This is my favorite scene in "Reply 1988". It's a popular Korean Drama. But well.. Im not going to talk about this drama anyway.

This scene reminds me of my Bapak. And I realized this might be the feeling of being a father. 

Many times I disagree with the way he thinks, talks, and acts. I think this or that should be better.

Back again to this scene, when he said "It was my first time being a dad". It hit me so hard. My dad was not suddenly has a super power and knows everything after we were born as his children. He made mistakes and hurt my feelings sometimes. But the thing is, I also forget I make mistakes too and 100% hurt his feeling many times. 

Bapak and me are getting older. I can see the difference between us now. When I was younger it's so easy to make cry and bowl my eyes out. Bapak was not someone who liked to see a crying baby so he would get angry If I cried. But the more I grow the hardest for me to cry. And now, Bapak is the one who easily to cry on. 

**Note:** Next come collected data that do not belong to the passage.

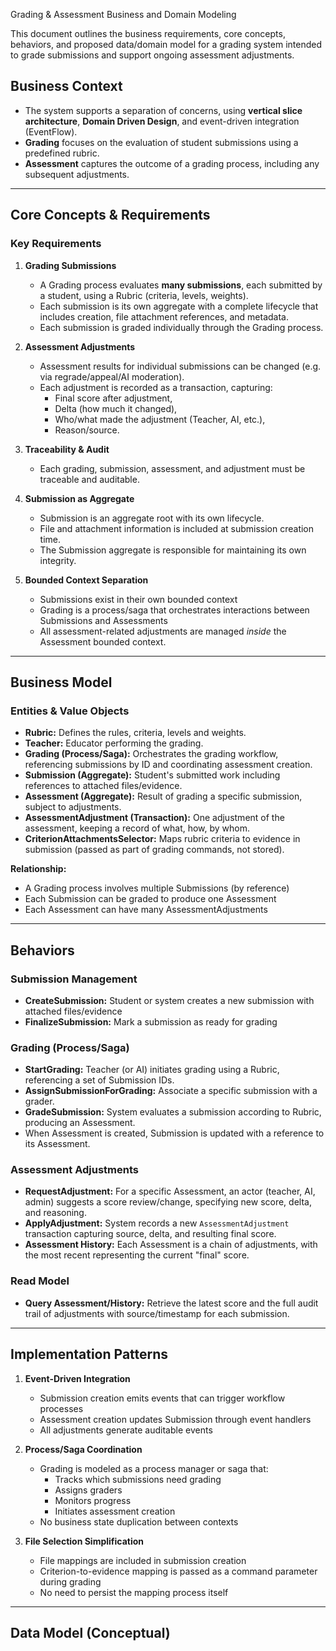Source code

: ﻿ Grading & Assessment Business and Domain Modeling

This document outlines the business requirements, core concepts, behaviors, and proposed data/domain model for a grading system intended to grade submissions and support ongoing assessment adjustments.

## Business Context

- The system supports a separation of concerns, using **vertical slice architecture**, **Domain Driven Design**, and event-driven integration (EventFlow).
- **Grading** focuses on the evaluation of student submissions using a predefined rubric.
- **Assessment** captures the outcome of a grading process, including any subsequent adjustments.

---

## Core Concepts & Requirements

### Key Requirements

1. **Grading Submissions**
    - A Grading process evaluates **many submissions**, each submitted by a student, using a Rubric (criteria, levels, weights).
    - Each submission is its own aggregate with a complete lifecycle that includes creation, file attachment references, and metadata.
    - Each submission is graded individually through the Grading process.

2. **Assessment Adjustments**
    - Assessment results for individual submissions can be changed (e.g. via regrade/appeal/AI moderation).
    - Each adjustment is recorded as a transaction, capturing:
      - Final score after adjustment,
      - Delta (how much it changed),
      - Who/what made the adjustment (Teacher, AI, etc.),
      - Reason/source.

3. **Traceability & Audit**
    - Each grading, submission, assessment, and adjustment must be traceable and auditable.

4. **Submission as Aggregate**
    - Submission is an aggregate root with its own lifecycle.
    - File and attachment information is included at submission creation time.
    - The Submission aggregate is responsible for maintaining its own integrity.

5. **Bounded Context Separation**
    - Submissions exist in their own bounded context
    - Grading is a process/saga that orchestrates interactions between Submissions and Assessments
    - All assessment-related adjustments are managed _inside_ the Assessment bounded context.

---

## Business Model

### Entities & Value Objects

- **Rubric:** Defines the rules, criteria, levels and weights.
- **Teacher:** Educator performing the grading.
- **Grading (Process/Saga):** Orchestrates the grading workflow, referencing submissions by ID and coordinating assessment creation.
- **Submission (Aggregate):** Student's submitted work including references to attached files/evidence.
- **Assessment (Aggregate):** Result of grading a specific submission, subject to adjustments.
- **AssessmentAdjustment (Transaction):** One adjustment of the assessment, keeping a record of what, how, by whom.
- **CriterionAttachmentsSelector:** Maps rubric criteria to evidence in submission (passed as part of grading commands, not stored).

**Relationship:**
- A Grading process involves multiple Submissions (by reference)
- Each Submission can be graded to produce one Assessment
- Each Assessment can have many AssessmentAdjustments

---

## Behaviors

### Submission Management
- **CreateSubmission:** Student or system creates a new submission with attached files/evidence
- **FinalizeSubmission:** Mark a submission as ready for grading

### Grading (Process/Saga)

- **StartGrading:** Teacher (or AI) initiates grading using a Rubric, referencing a set of Submission IDs.
- **AssignSubmissionForGrading:** Associate a specific submission with a grader.
- **GradeSubmission:** System evaluates a submission according to Rubric, producing an Assessment.
- When Assessment is created, Submission is updated with a reference to its Assessment.

### Assessment Adjustments

- **RequestAdjustment:** For a specific Assessment, an actor (teacher, AI, admin) suggests a score review/change, specifying new score, delta, and reasoning.
- **ApplyAdjustment:** System records a new `AssessmentAdjustment` transaction capturing source, delta, and resulting final score.
- **Assessment History:** Each Assessment is a chain of adjustments, with the most recent representing the current "final" score.

### Read Model

- **Query Assessment/History:** Retrieve the latest score and the full audit trail of adjustments with source/timestamp for each submission.

---

## Implementation Patterns

1. **Event-Driven Integration**
   - Submission creation emits events that can trigger workflow processes
   - Assessment creation updates Submission through event handlers
   - All adjustments generate auditable events

2. **Process/Saga Coordination**
   - Grading is modeled as a process manager or saga that:
     - Tracks which submissions need grading
     - Assigns graders
     - Monitors progress
     - Initiates assessment creation
   - No business state duplication between contexts

3. **File Selection Simplification**
   - File mappings are included in submission creation
   - Criterion-to-evidence mapping is passed as a command parameter during grading
   - No need to persist the mapping process itself

---

## Data Model (Conceptual)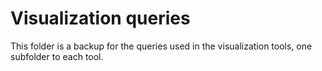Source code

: # Visualization queries

This folder is a backup for the queries used in the visualization tools, one subfolder to each tool.
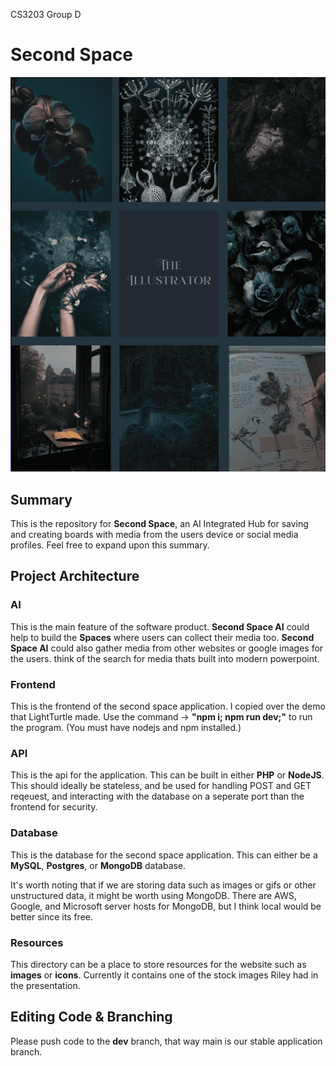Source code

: CS3203 Group D

# Second Space

<img src='./resources/stock_image_01.png'>



## Summary

This is the repository for <b>Second Space</b>, an AI Integrated Hub for saving and creating boards with media from the users device or social media profiles. Feel free to expand upon this summary.

## Project Architecture

### AI

This is the main feature of the software product. <b>Second Space AI</b> could help to build the <b>Spaces</b> where users can collect their media too. <b>Second Space AI</b> could also gather media from other websites or google images for the users. think of the search for media thats built into modern powerpoint.

### Frontend

This is the frontend of the second space application. I copied over the demo that LightTurtle made. Use the command -> <b>"npm i; npm run dev;"</b> to run the program. (You must have nodejs and npm installed.)

### API

This is the api for the application. This can be built in either <b>PHP</b> or <b>NodeJS</b>. This should ideally be stateless, and be used for handling POST and GET reqeuest, and interacting with the database on a seperate port than the frontend for security.

### Database

This is the database for the second space application. This can either be a <b>MySQL</b>, <b>Postgres</b>, or <b>MongoDB</b> database. 

It's worth noting that if we are storing data such as images or gifs or other unstructured data, it might be worth using MongoDB. There are AWS, Google, and Microsoft server hosts for MongoDB, but I think local would be better since its free.

### Resources
This directory can be a place to store resources for the website such as <b>images</b> or <b>icons</b>. Currently it contains one of the stock images Riley had in the presentation.

## Editing Code & Branching
Please push code to the <b>dev</b> branch, that way main is our stable application branch.

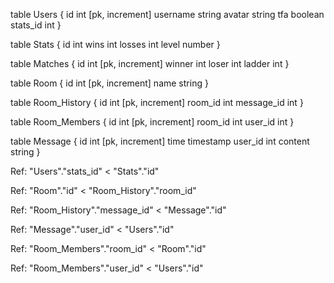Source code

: table Users { 
  id        int [pk, increment] 
  username  string 
  avatar    string 
  tfa       boolean 
  stats_id  int 
} 

table Stats { 
  id      int 
  wins    int 
  losses  int 
  level   number 
} 

table Matches { 
  id  int   [pk, increment] 
  winner  int 
  loser   int 
  ladder  int 
} 

table Room { 
  id int [pk, increment] 
  name  string 
} 

table Room_History { 
    id int [pk, increment] 
    room_id int 
    message_id int 
} 

table Room_Members { 
    id int [pk, increment] 
    room_id int 
    user_id int 
} 

table Message { 
  id int [pk, increment] 
  time timestamp 
  user_id int 
  content string 
} 

  
  

Ref: "Users"."stats_id" < "Stats"."id" 

Ref: "Room"."id" < "Room_History"."room_id" 

Ref: "Room_History"."message_id" < "Message"."id" 

Ref: "Message"."user_id" < "Users"."id" 

Ref: "Room_Members"."room_id" < "Room"."id" 

Ref: "Room_Members"."user_id" < "Users"."id" 

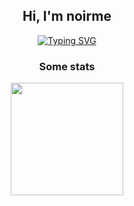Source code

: <div align="center">
<h2 align="center">Hi, I'm noirme</h2>

<div align = "center">

[![Typing SVG](https://readme-typing-svg.herokuapp.com?font=Baskerville&color=FFFF00&size=25&lines=a+software+engineer+student)](https://git.io/typing-svg)

<div align = "center">
  <h3>Some stats</h3>
<p align="center">
<a href="https://github.com/noirme">
  <img height="180em" src="https://github-readme-stats-eight-theta.vercel.app/api?username=noirme&show_icons=true&theme=algolia&include_all_commits=true&count_private=true"/>
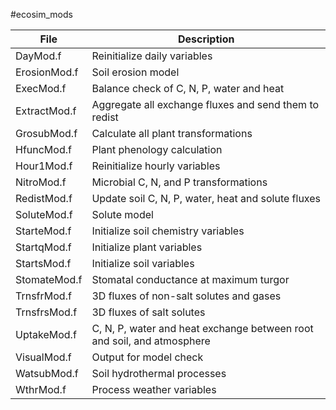 #ecosim_mods

|File                 | Description                                                                         |
 |---------------------|-------------------------------------------------------------------------------------|
 |DayMod.f                |Reinitialize daily variables                                                         |
 |ErosionMod.f            |Soil erosion model                                                                   |
 |ExecMod.f               |Balance check of C, N, P, water and heat                                             |
 |ExtractMod.f            |Aggregate all exchange fluxes and send them to redist                                |
 |GrosubMod.f             |Calculate all plant transformations                                                  |
 |HfuncMod.f              |Plant phenology calculation                                                          |
 |Hour1Mod.f              |Reinitialize hourly variables                                                        |
 |NitroMod.f              |Microbial C, N, and P transformations                                                |
 |RedistMod.f             |Update soil C, N, P, water, heat and solute fluxes                                   |
 |SoluteMod.f             |Solute model                                                                         |
 |StarteMod.f             |Initialize soil chemistry variables                                                  |
 |StartqMod.f             |Initialize plant variables                                                           |
 |StartsMod.f             |Initialize soil variables                                                            |
 |StomateMod.f            |Stomatal conductance at maximum turgor                                               |
 |TrnsfrMod.f             |3D fluxes of non-salt solutes and gases                                              |
 |TrnsfrsMod.f            |3D fluxes of salt solutes                                                            |
 |UptakeMod.f             |C, N, P, water and heat exchange between root and soil, and atmosphere               |
 |VisualMod.f             |Output for model check                                                               |
 |WatsubMod.f             |Soil hydrothermal processes                                                          |
 |WthrMod.f               |Process weather variables                                                            |
 
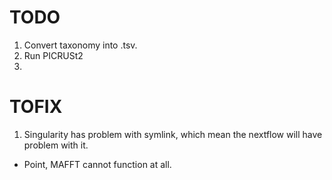 TODO
====

1. Convert taxonomy into .tsv.
2. Run PICRUSt2
3. 


TOFIX
=====
1. Singularity has problem with symlink, which mean the nextflow will have problem with it.
  - Point, MAFFT cannot function at all.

Today is his birthday. I called him by video call. After I said my wishes for him, he cried. And its not really weird anymore to seeing my tough father became so easy to cry on just because some touchy words. It's just his part of being a father. And I hope I can be seen as being a daughter in his eyes.

So, Bapak... Happy Birthday. 

Thank you for being my father. Thank you for all of you've done. Thank you for praying for your children instead of for yourself even on your own birthday. Please be healthy and happy. Enjoy your old days by seeing us--your children and grandchild.